Work required: With the pictures left out, every record must be reproduced exactly.

Input data: Begin

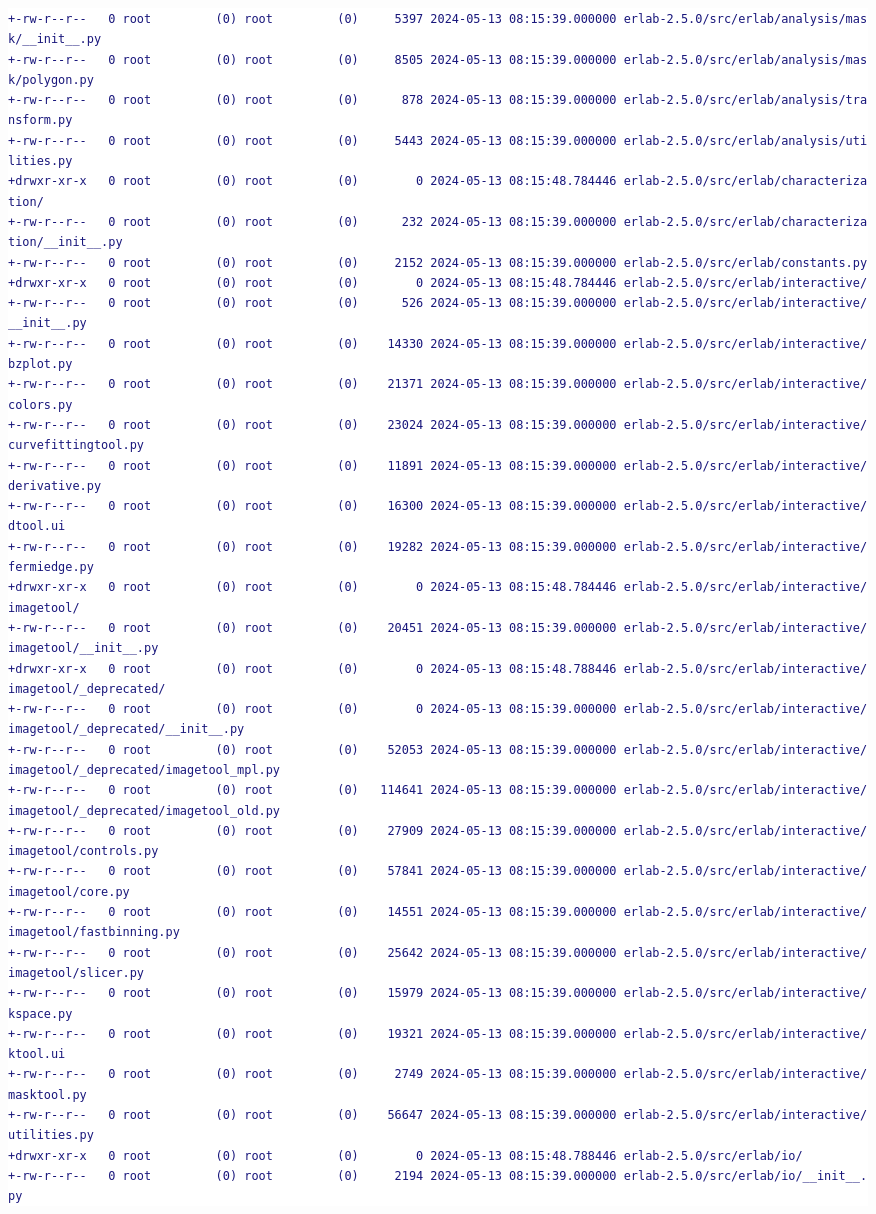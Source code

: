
 ```diff
+-rw-r--r--   0 root         (0) root         (0)     5397 2024-05-13 08:15:39.000000 erlab-2.5.0/src/erlab/analysis/mask/__init__.py
+-rw-r--r--   0 root         (0) root         (0)     8505 2024-05-13 08:15:39.000000 erlab-2.5.0/src/erlab/analysis/mask/polygon.py
+-rw-r--r--   0 root         (0) root         (0)      878 2024-05-13 08:15:39.000000 erlab-2.5.0/src/erlab/analysis/transform.py
+-rw-r--r--   0 root         (0) root         (0)     5443 2024-05-13 08:15:39.000000 erlab-2.5.0/src/erlab/analysis/utilities.py
+drwxr-xr-x   0 root         (0) root         (0)        0 2024-05-13 08:15:48.784446 erlab-2.5.0/src/erlab/characterization/
+-rw-r--r--   0 root         (0) root         (0)      232 2024-05-13 08:15:39.000000 erlab-2.5.0/src/erlab/characterization/__init__.py
+-rw-r--r--   0 root         (0) root         (0)     2152 2024-05-13 08:15:39.000000 erlab-2.5.0/src/erlab/constants.py
+drwxr-xr-x   0 root         (0) root         (0)        0 2024-05-13 08:15:48.784446 erlab-2.5.0/src/erlab/interactive/
+-rw-r--r--   0 root         (0) root         (0)      526 2024-05-13 08:15:39.000000 erlab-2.5.0/src/erlab/interactive/__init__.py
+-rw-r--r--   0 root         (0) root         (0)    14330 2024-05-13 08:15:39.000000 erlab-2.5.0/src/erlab/interactive/bzplot.py
+-rw-r--r--   0 root         (0) root         (0)    21371 2024-05-13 08:15:39.000000 erlab-2.5.0/src/erlab/interactive/colors.py
+-rw-r--r--   0 root         (0) root         (0)    23024 2024-05-13 08:15:39.000000 erlab-2.5.0/src/erlab/interactive/curvefittingtool.py
+-rw-r--r--   0 root         (0) root         (0)    11891 2024-05-13 08:15:39.000000 erlab-2.5.0/src/erlab/interactive/derivative.py
+-rw-r--r--   0 root         (0) root         (0)    16300 2024-05-13 08:15:39.000000 erlab-2.5.0/src/erlab/interactive/dtool.ui
+-rw-r--r--   0 root         (0) root         (0)    19282 2024-05-13 08:15:39.000000 erlab-2.5.0/src/erlab/interactive/fermiedge.py
+drwxr-xr-x   0 root         (0) root         (0)        0 2024-05-13 08:15:48.784446 erlab-2.5.0/src/erlab/interactive/imagetool/
+-rw-r--r--   0 root         (0) root         (0)    20451 2024-05-13 08:15:39.000000 erlab-2.5.0/src/erlab/interactive/imagetool/__init__.py
+drwxr-xr-x   0 root         (0) root         (0)        0 2024-05-13 08:15:48.788446 erlab-2.5.0/src/erlab/interactive/imagetool/_deprecated/
+-rw-r--r--   0 root         (0) root         (0)        0 2024-05-13 08:15:39.000000 erlab-2.5.0/src/erlab/interactive/imagetool/_deprecated/__init__.py
+-rw-r--r--   0 root         (0) root         (0)    52053 2024-05-13 08:15:39.000000 erlab-2.5.0/src/erlab/interactive/imagetool/_deprecated/imagetool_mpl.py
+-rw-r--r--   0 root         (0) root         (0)   114641 2024-05-13 08:15:39.000000 erlab-2.5.0/src/erlab/interactive/imagetool/_deprecated/imagetool_old.py
+-rw-r--r--   0 root         (0) root         (0)    27909 2024-05-13 08:15:39.000000 erlab-2.5.0/src/erlab/interactive/imagetool/controls.py
+-rw-r--r--   0 root         (0) root         (0)    57841 2024-05-13 08:15:39.000000 erlab-2.5.0/src/erlab/interactive/imagetool/core.py
+-rw-r--r--   0 root         (0) root         (0)    14551 2024-05-13 08:15:39.000000 erlab-2.5.0/src/erlab/interactive/imagetool/fastbinning.py
+-rw-r--r--   0 root         (0) root         (0)    25642 2024-05-13 08:15:39.000000 erlab-2.5.0/src/erlab/interactive/imagetool/slicer.py
+-rw-r--r--   0 root         (0) root         (0)    15979 2024-05-13 08:15:39.000000 erlab-2.5.0/src/erlab/interactive/kspace.py
+-rw-r--r--   0 root         (0) root         (0)    19321 2024-05-13 08:15:39.000000 erlab-2.5.0/src/erlab/interactive/ktool.ui
+-rw-r--r--   0 root         (0) root         (0)     2749 2024-05-13 08:15:39.000000 erlab-2.5.0/src/erlab/interactive/masktool.py
+-rw-r--r--   0 root         (0) root         (0)    56647 2024-05-13 08:15:39.000000 erlab-2.5.0/src/erlab/interactive/utilities.py
+drwxr-xr-x   0 root         (0) root         (0)        0 2024-05-13 08:15:48.788446 erlab-2.5.0/src/erlab/io/
+-rw-r--r--   0 root         (0) root         (0)     2194 2024-05-13 08:15:39.000000 erlab-2.5.0/src/erlab/io/__init__.py
```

Input data: End

Answer to this task:
Source code

:
 ```diff
+-rw-r--r--   0 root         (0) root         (0)     5397 2024-05-13 08:15:39.000000 erlab-2.5.0/src/erlab/analysis/mask/__init__.py
+-rw-r--r--   0 root         (0) root         (0)     8505 2024-05-13 08:15:39.000000 erlab-2.5.0/src/erlab/analysis/mask/polygon.py
+-rw-r--r--   0 root         (0) root         (0)      878 2024-05-13 08:15:39.000000 erlab-2.5.0/src/erlab/analysis/transform.py
+-rw-r--r--   0 root         (0) root         (0)     5443 2024-05-13 08:15:39.000000 erlab-2.5.0/src/erlab/analysis/utilities.py
+drwxr-xr-x   0 root         (0) root         (0)        0 2024-05-13 08:15:48.784446 erlab-2.5.0/src/erlab/characterization/
+-rw-r--r--   0 root         (0) root         (0)      232 2024-05-13 08:15:39.000000 erlab-2.5.0/src/erlab/characterization/__init__.py
+-rw-r--r--   0 root         (0) root         (0)     2152 2024-05-13 08:15:39.000000 erlab-2.5.0/src/erlab/constants.py
+drwxr-xr-x   0 root         (0) root         (0)        0 2024-05-13 08:15:48.784446 erlab-2.5.0/src/erlab/interactive/
+-rw-r--r--   0 root         (0) root         (0)      526 2024-05-13 08:15:39.000000 erlab-2.5.0/src/erlab/interactive/__init__.py
+-rw-r--r--   0 root         (0) root         (0)    14330 2024-05-13 08:15:39.000000 erlab-2.5.0/src/erlab/interactive/bzplot.py
+-rw-r--r--   0 root         (0) root         (0)    21371 2024-05-13 08:15:39.000000 erlab-2.5.0/src/erlab/interactive/colors.py
+-rw-r--r--   0 root         (0) root         (0)    23024 2024-05-13 08:15:39.000000 erlab-2.5.0/src/erlab/interactive/curvefittingtool.py
+-rw-r--r--   0 root         (0) root         (0)    11891 2024-05-13 08:15:39.000000 erlab-2.5.0/src/erlab/interactive/derivative.py
+-rw-r--r--   0 root         (0) root         (0)    16300 2024-05-13 08:15:39.000000 erlab-2.5.0/src/erlab/interactive/dtool.ui
+-rw-r--r--   0 root         (0) root         (0)    19282 2024-05-13 08:15:39.000000 erlab-2.5.0/src/erlab/interactive/fermiedge.py
+drwxr-xr-x   0 root         (0) root         (0)        0 2024-05-13 08:15:48.784446 erlab-2.5.0/src/erlab/interactive/imagetool/
+-rw-r--r--   0 root         (0) root         (0)    20451 2024-05-13 08:15:39.000000 erlab-2.5.0/src/erlab/interactive/imagetool/__init__.py
+drwxr-xr-x   0 root         (0) root         (0)        0 2024-05-13 08:15:48.788446 erlab-2.5.0/src/erlab/interactive/imagetool/_deprecated/
+-rw-r--r--   0 root         (0) root         (0)        0 2024-05-13 08:15:39.000000 erlab-2.5.0/src/erlab/interactive/imagetool/_deprecated/__init__.py
+-rw-r--r--   0 root         (0) root         (0)    52053 2024-05-13 08:15:39.000000 erlab-2.5.0/src/erlab/interactive/imagetool/_deprecated/imagetool_mpl.py
+-rw-r--r--   0 root         (0) root         (0)   114641 2024-05-13 08:15:39.000000 erlab-2.5.0/src/erlab/interactive/imagetool/_deprecated/imagetool_old.py
+-rw-r--r--   0 root         (0) root         (0)    27909 2024-05-13 08:15:39.000000 erlab-2.5.0/src/erlab/interactive/imagetool/controls.py
+-rw-r--r--   0 root         (0) root         (0)    57841 2024-05-13 08:15:39.000000 erlab-2.5.0/src/erlab/interactive/imagetool/core.py
+-rw-r--r--   0 root         (0) root         (0)    14551 2024-05-13 08:15:39.000000 erlab-2.5.0/src/erlab/interactive/imagetool/fastbinning.py
+-rw-r--r--   0 root         (0) root         (0)    25642 2024-05-13 08:15:39.000000 erlab-2.5.0/src/erlab/interactive/imagetool/slicer.py
+-rw-r--r--   0 root         (0) root         (0)    15979 2024-05-13 08:15:39.000000 erlab-2.5.0/src/erlab/interactive/kspace.py
+-rw-r--r--   0 root         (0) root         (0)    19321 2024-05-13 08:15:39.000000 erlab-2.5.0/src/erlab/interactive/ktool.ui
+-rw-r--r--   0 root         (0) root         (0)     2749 2024-05-13 08:15:39.000000 erlab-2.5.0/src/erlab/interactive/masktool.py
+-rw-r--r--   0 root         (0) root         (0)    56647 2024-05-13 08:15:39.000000 erlab-2.5.0/src/erlab/interactive/utilities.py
+drwxr-xr-x   0 root         (0) root         (0)        0 2024-05-13 08:15:48.788446 erlab-2.5.0/src/erlab/io/
+-rw-r--r--   0 root         (0) root         (0)     2194 2024-05-13 08:15:39.000000 erlab-2.5.0/src/erlab/io/__init__.py
```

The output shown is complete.